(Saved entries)
######

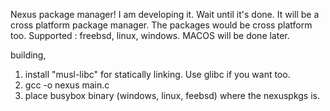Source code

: Nexus package manager! I am developing it. Wait until it's done. It will be a cross platform package manager. The packages would be cross platform too.
Supported : freebsd, linux, windows. MACOS will be done later.

building,
1. install "musl-libc" for statically linking. Use glibc if you want too.
2. gcc -o nexus main.c
3. place busybox binary (windows, linux, feebsd) where the nexuspkgs is.

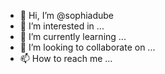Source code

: - 👋 Hi, I’m @sophiadube
- 👀 I’m interested in ...
- 🌱 I’m currently learning ...
- 💞️ I’m looking to collaborate on ...
- 📫 How to reach me ...

<!---
sophiadube/sophiadube is a ✨ special ✨ repository because its `README.md` (this file) appears on your GitHub profile.
You can click the Preview link to take a look at your changes.
--->
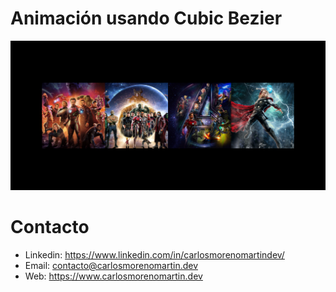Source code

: # Animación usando Cubic Bezier

![Cubic Bezier Animation](img/cubic-bezier.png)

# Contacto
- Linkedin: https://www.linkedin.com/in/carlosmorenomartindev/
- Email: contacto@carlosmorenomartin.dev
- Web: https://www.carlosmorenomartin.dev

######

If a line in the records above contains "sophiadube", copy that line.

**Answer to this problem:**
: - 👋 Hi, I’m @sophiadube
sophiadube/sophiadube is a ✨ special ✨ repository because its `README.md` (this file) appears on your GitHub profile.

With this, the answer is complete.